### ASSIGNMENT
Please transcribe the records precisely; pictures stay out of your copy.

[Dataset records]
'''
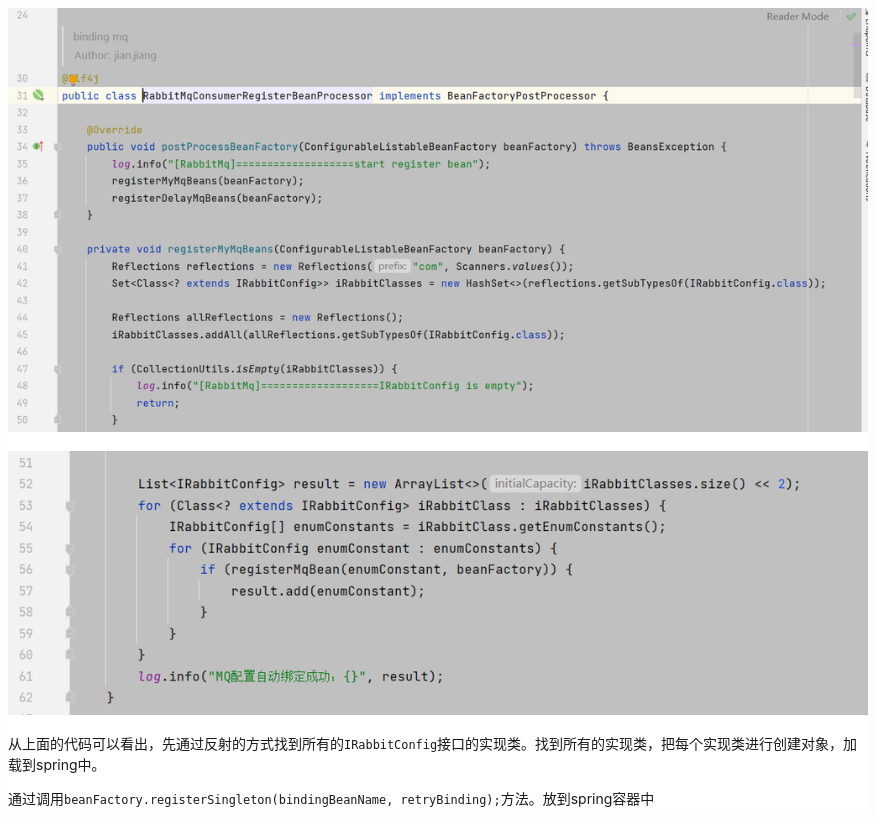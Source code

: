 ![image-20240201134502646](img/image-20240201134502646.png)

![image-20240201134532088](img/image-20240201134532088.png)

从上面的代码可以看出，先通过反射的方式找到所有的`IRabbitConfig`接口的实现类。找到所有的实现类，把每个实现类进行创建对象，加载到spring中。

通过调用`beanFactory.registerSingleton(bindingBeanName, retryBinding);`方法。放到spring容器中
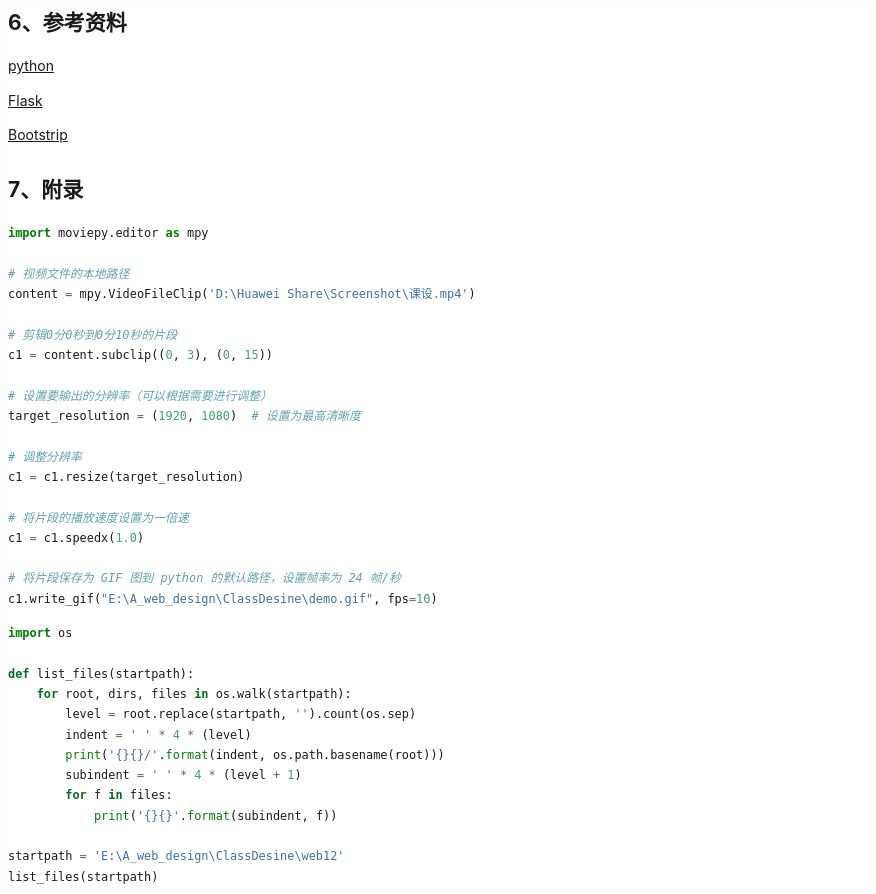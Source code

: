 ## 6、参考资料

[python](https://docs.python.org/3/)

[Flask](https://dormousehole.readthedocs.io/en/2.1.2/)

[Bootstrip](https://v5.bootcss.com/docs/getting-started/introduction/)

## 7、附录

[^1]: `video_to_gif.py`（将视频转化为gif持续播放）

```python
import moviepy.editor as mpy

# 视频文件的本地路径
content = mpy.VideoFileClip('D:\Huawei Share\Screenshot\课设.mp4')

# 剪辑0分0秒到0分10秒的片段
c1 = content.subclip((0, 3), (0, 15))

# 设置要输出的分辨率（可以根据需要进行调整）
target_resolution = (1920, 1080)  # 设置为最高清晰度

# 调整分辨率
c1 = c1.resize(target_resolution)

# 将片段的播放速度设置为一倍速
c1 = c1.speedx(1.0)

# 将片段保存为 GIF 图到 python 的默认路径，设置帧率为 24 帧/秒
c1.write_gif("E:\A_web_design\ClassDesine\demo.gif", fps=10)
```

[^2]: `层级信息.py`（展示整个文件夹的体系）

```python
import os

def list_files(startpath):
    for root, dirs, files in os.walk(startpath):
        level = root.replace(startpath, '').count(os.sep)
        indent = ' ' * 4 * (level)
        print('{}{}/'.format(indent, os.path.basename(root)))
        subindent = ' ' * 4 * (level + 1)
        for f in files:
            print('{}{}'.format(subindent, f))

startpath = 'E:\A_web_design\ClassDesine\web12'
list_files(startpath)
```



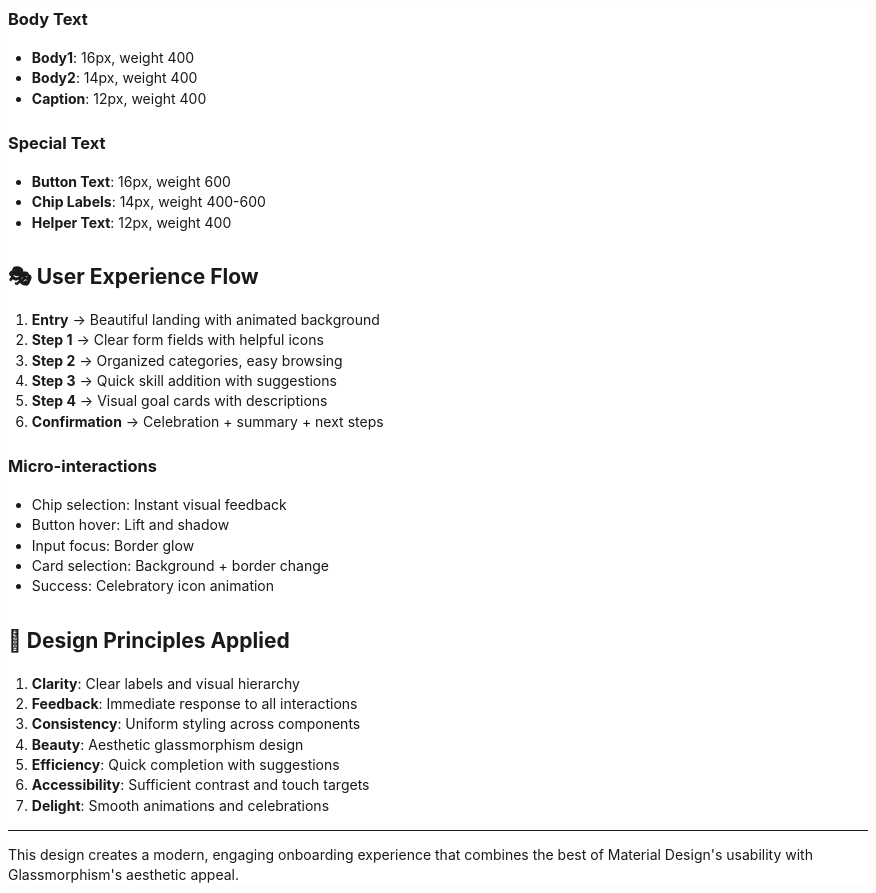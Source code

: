 ### Body Text
- **Body1**: 16px, weight 400
- **Body2**: 14px, weight 400
- **Caption**: 12px, weight 400

### Special Text
- **Button Text**: 16px, weight 600
- **Chip Labels**: 14px, weight 400-600
- **Helper Text**: 12px, weight 400

## 🎭 User Experience Flow

1. **Entry** → Beautiful landing with animated background
2. **Step 1** → Clear form fields with helpful icons
3. **Step 2** → Organized categories, easy browsing
4. **Step 3** → Quick skill addition with suggestions
5. **Step 4** → Visual goal cards with descriptions
6. **Confirmation** → Celebration + summary + next steps

### Micro-interactions
- Chip selection: Instant visual feedback
- Button hover: Lift and shadow
- Input focus: Border glow
- Card selection: Background + border change
- Success: Celebratory icon animation

## 🎨 Design Principles Applied

1. **Clarity**: Clear labels and visual hierarchy
2. **Feedback**: Immediate response to all interactions
3. **Consistency**: Uniform styling across components
4. **Beauty**: Aesthetic glassmorphism design
5. **Efficiency**: Quick completion with suggestions
6. **Accessibility**: Sufficient contrast and touch targets
7. **Delight**: Smooth animations and celebrations

---

This design creates a modern, engaging onboarding experience that combines the best of Material Design's usability with Glassmorphism's aesthetic appeal.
'''
### SOLUTION TO THE PROBLEM
Source code

: ![image-20240201134502646](img/image-20240201134502646.png)

![image-20240201134532088](img/image-20240201134532088.png)

从上面的代码可以看出，先通过反射的方式找到所有的`IRabbitConfig`接口的实现类。找到所有的实现类，把每个实现类进行创建对象，加载到spring中。

通过调用`beanFactory.registerSingleton(bindingBeanName, retryBinding);`方法。放到spring容器中
Source code

: ## 6、参考资料

[python](https://docs.python.org/3/)

[Flask](https://dormousehole.readthedocs.io/en/2.1.2/)

[Bootstrip](https://v5.bootcss.com/docs/getting-started/introduction/)

## 7、附录

[^1]: `video_to_gif.py`（将视频转化为gif持续播放）

```python
import moviepy.editor as mpy

# 视频文件的本地路径
content = mpy.VideoFileClip('D:\Huawei Share\Screenshot\课设.mp4')

# 剪辑0分0秒到0分10秒的片段
c1 = content.subclip((0, 3), (0, 15))

# 设置要输出的分辨率（可以根据需要进行调整）
target_resolution = (1920, 1080)  # 设置为最高清晰度

# 调整分辨率
c1 = c1.resize(target_resolution)

# 将片段的播放速度设置为一倍速
c1 = c1.speedx(1.0)

# 将片段保存为 GIF 图到 python 的默认路径，设置帧率为 24 帧/秒
c1.write_gif("E:\A_web_design\ClassDesine\demo.gif", fps=10)
```

[^2]: `层级信息.py`（展示整个文件夹的体系）

```python
import os

def list_files(startpath):
    for root, dirs, files in os.walk(startpath):
        level = root.replace(startpath, '').count(os.sep)
        indent = ' ' * 4 * (level)
        print('{}{}/'.format(indent, os.path.basename(root)))
        subindent = ' ' * 4 * (level + 1)
        for f in files:
            print('{}{}'.format(subindent, f))

startpath = 'E:\A_web_design\ClassDesine\web12'
list_files(startpath)
```



Source code

: ### Body Text
- **Body1**: 16px, weight 400
- **Body2**: 14px, weight 400
- **Caption**: 12px, weight 400

### Special Text
- **Button Text**: 16px, weight 600
- **Chip Labels**: 14px, weight 400-600
- **Helper Text**: 12px, weight 400

## 🎭 User Experience Flow

1. **Entry** → Beautiful landing with animated background
2. **Step 1** → Clear form fields with helpful icons
3. **Step 2** → Organized categories, easy browsing
4. **Step 3** → Quick skill addition with suggestions
5. **Step 4** → Visual goal cards with descriptions
6. **Confirmation** → Celebration + summary + next steps

### Micro-interactions
- Chip selection: Instant visual feedback
- Button hover: Lift and shadow
- Input focus: Border glow
- Card selection: Background + border change
- Success: Celebratory icon animation

## 🎨 Design Principles Applied

1. **Clarity**: Clear labels and visual hierarchy
2. **Feedback**: Immediate response to all interactions
3. **Consistency**: Uniform styling across components
4. **Beauty**: Aesthetic glassmorphism design
5. **Efficiency**: Quick completion with suggestions
6. **Accessibility**: Sufficient contrast and touch targets
7. **Delight**: Smooth animations and celebrations

---

This design creates a modern, engaging onboarding experience that combines the best of Material Design's usability with Glassmorphism's aesthetic appeal.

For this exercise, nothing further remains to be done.